═══ Data supplied ═══
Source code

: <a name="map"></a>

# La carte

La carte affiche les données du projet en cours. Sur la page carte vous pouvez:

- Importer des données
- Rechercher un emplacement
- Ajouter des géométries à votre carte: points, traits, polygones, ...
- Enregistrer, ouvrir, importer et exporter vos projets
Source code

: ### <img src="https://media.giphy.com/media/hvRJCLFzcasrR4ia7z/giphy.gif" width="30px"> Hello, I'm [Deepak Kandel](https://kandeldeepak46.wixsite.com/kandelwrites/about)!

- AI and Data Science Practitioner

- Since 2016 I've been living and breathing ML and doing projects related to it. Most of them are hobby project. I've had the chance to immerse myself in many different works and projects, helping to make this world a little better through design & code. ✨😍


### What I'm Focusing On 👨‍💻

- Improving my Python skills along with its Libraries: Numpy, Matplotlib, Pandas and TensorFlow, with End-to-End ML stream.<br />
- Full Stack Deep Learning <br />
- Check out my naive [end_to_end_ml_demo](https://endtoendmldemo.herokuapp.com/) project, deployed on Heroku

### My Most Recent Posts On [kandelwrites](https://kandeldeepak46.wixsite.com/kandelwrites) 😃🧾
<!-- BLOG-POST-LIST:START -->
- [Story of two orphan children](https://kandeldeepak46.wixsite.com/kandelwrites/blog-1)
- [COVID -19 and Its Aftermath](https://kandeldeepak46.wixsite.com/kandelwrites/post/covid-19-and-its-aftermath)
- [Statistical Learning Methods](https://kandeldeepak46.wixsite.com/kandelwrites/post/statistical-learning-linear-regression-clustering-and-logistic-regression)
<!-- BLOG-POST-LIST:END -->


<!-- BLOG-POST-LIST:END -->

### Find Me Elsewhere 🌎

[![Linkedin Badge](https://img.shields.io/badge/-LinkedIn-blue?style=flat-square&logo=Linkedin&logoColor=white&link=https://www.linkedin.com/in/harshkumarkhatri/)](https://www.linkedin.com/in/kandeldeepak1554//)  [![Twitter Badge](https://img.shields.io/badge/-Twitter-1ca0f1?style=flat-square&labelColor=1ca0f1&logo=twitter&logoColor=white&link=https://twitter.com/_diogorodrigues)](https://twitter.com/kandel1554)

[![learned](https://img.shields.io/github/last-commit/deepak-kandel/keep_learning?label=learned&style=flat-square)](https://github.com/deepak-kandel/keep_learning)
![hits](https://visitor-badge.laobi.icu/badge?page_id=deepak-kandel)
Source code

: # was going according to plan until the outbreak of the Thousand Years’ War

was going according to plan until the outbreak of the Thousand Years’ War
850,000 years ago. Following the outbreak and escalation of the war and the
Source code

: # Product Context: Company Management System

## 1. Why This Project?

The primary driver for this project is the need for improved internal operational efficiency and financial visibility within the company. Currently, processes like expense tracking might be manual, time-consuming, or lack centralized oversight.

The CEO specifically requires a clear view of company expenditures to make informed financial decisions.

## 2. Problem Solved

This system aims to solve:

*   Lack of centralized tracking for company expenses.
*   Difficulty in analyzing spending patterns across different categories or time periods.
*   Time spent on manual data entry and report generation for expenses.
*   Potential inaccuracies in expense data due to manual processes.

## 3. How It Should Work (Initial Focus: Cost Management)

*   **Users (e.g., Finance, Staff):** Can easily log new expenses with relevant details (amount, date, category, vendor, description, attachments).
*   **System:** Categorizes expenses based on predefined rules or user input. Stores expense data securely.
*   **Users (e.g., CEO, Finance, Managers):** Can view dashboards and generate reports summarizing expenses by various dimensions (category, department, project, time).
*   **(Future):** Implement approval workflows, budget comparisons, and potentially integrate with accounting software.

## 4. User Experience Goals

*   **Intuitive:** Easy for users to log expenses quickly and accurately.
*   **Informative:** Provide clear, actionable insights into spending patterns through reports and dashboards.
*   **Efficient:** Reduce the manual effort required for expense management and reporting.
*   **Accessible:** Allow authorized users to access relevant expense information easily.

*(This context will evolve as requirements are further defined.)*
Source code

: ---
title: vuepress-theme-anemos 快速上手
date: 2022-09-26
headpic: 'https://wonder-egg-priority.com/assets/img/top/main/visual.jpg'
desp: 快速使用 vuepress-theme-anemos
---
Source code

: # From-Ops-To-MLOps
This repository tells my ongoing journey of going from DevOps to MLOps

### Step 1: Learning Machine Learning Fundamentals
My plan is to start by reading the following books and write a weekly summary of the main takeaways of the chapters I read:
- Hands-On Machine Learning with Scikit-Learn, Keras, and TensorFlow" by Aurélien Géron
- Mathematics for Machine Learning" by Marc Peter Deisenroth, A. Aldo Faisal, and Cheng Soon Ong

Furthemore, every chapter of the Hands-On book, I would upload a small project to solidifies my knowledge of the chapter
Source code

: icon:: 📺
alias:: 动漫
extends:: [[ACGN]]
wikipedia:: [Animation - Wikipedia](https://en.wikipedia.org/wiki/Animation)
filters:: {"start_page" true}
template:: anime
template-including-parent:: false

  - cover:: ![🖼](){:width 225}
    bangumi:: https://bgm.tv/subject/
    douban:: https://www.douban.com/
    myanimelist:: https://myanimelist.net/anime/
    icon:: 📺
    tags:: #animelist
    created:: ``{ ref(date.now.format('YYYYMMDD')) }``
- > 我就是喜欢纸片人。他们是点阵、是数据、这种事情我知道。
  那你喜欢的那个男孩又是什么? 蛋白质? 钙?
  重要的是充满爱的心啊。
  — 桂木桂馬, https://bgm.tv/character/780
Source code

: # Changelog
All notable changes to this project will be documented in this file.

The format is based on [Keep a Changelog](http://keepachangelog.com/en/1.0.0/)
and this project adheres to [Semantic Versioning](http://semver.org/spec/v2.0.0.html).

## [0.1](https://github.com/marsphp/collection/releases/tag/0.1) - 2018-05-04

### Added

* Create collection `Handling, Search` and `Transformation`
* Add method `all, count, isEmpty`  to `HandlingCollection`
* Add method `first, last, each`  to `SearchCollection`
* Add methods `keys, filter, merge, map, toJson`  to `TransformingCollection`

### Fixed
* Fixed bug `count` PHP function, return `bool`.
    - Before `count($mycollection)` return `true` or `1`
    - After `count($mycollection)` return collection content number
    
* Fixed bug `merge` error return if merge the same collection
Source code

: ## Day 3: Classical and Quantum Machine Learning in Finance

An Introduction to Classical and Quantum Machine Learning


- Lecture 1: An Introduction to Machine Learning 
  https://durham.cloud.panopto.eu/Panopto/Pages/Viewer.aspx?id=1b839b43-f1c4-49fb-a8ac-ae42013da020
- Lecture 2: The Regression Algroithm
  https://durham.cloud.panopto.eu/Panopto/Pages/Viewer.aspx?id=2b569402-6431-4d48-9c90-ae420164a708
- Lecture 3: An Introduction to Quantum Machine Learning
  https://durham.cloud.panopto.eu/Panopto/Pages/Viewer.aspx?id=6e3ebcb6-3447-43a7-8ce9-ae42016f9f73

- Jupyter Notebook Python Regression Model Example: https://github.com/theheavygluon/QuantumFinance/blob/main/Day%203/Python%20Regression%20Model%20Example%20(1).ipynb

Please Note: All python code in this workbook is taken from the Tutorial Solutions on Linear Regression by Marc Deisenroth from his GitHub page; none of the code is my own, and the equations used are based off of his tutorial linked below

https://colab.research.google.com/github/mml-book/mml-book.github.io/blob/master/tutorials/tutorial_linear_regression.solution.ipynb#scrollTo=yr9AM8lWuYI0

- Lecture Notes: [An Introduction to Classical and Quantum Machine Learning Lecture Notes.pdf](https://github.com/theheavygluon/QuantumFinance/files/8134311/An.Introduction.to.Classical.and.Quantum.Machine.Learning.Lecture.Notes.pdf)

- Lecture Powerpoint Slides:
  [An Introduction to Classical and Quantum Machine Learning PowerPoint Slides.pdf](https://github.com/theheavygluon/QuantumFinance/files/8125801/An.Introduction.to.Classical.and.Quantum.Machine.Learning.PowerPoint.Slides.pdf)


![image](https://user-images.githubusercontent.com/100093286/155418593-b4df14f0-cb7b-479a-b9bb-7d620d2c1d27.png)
═══
### What the task requires
In the listing above, locate the line containing "850,000 years ago." and the line containing "### Step 1: Learning". Transcribe those two lines and everything between them, exactly as written.

### Answer box
850,000 years ago. Following the outbreak and escalation of the war and the
Source code

: # Product Context: Company Management System

## 1. Why This Project?

The primary driver for this project is the need for improved internal operational efficiency and financial visibility within the company. Currently, processes like expense tracking might be manual, time-consuming, or lack centralized oversight.

The CEO specifically requires a clear view of company expenditures to make informed financial decisions.

## 2. Problem Solved

This system aims to solve:

*   Lack of centralized tracking for company expenses.
*   Difficulty in analyzing spending patterns across different categories or time periods.
*   Time spent on manual data entry and report generation for expenses.
*   Potential inaccuracies in expense data due to manual processes.

## 3. How It Should Work (Initial Focus: Cost Management)

*   **Users (e.g., Finance, Staff):** Can easily log new expenses with relevant details (amount, date, category, vendor, description, attachments).
*   **System:** Categorizes expenses based on predefined rules or user input. Stores expense data securely.
*   **Users (e.g., CEO, Finance, Managers):** Can view dashboards and generate reports summarizing expenses by various dimensions (category, department, project, time).
*   **(Future):** Implement approval workflows, budget comparisons, and potentially integrate with accounting software.

## 4. User Experience Goals

*   **Intuitive:** Easy for users to log expenses quickly and accurately.
*   **Informative:** Provide clear, actionable insights into spending patterns through reports and dashboards.
*   **Efficient:** Reduce the manual effort required for expense management and reporting.
*   **Accessible:** Allow authorized users to access relevant expense information easily.

*(This context will evolve as requirements are further defined.)*
Source code

: ---
title: vuepress-theme-anemos 快速上手
date: 2022-09-26
headpic: 'https://wonder-egg-priority.com/assets/img/top/main/visual.jpg'
desp: 快速使用 vuepress-theme-anemos
---
Source code

: # From-Ops-To-MLOps
This repository tells my ongoing journey of going from DevOps to MLOps

### Step 1: Learning Machine Learning Fundamentals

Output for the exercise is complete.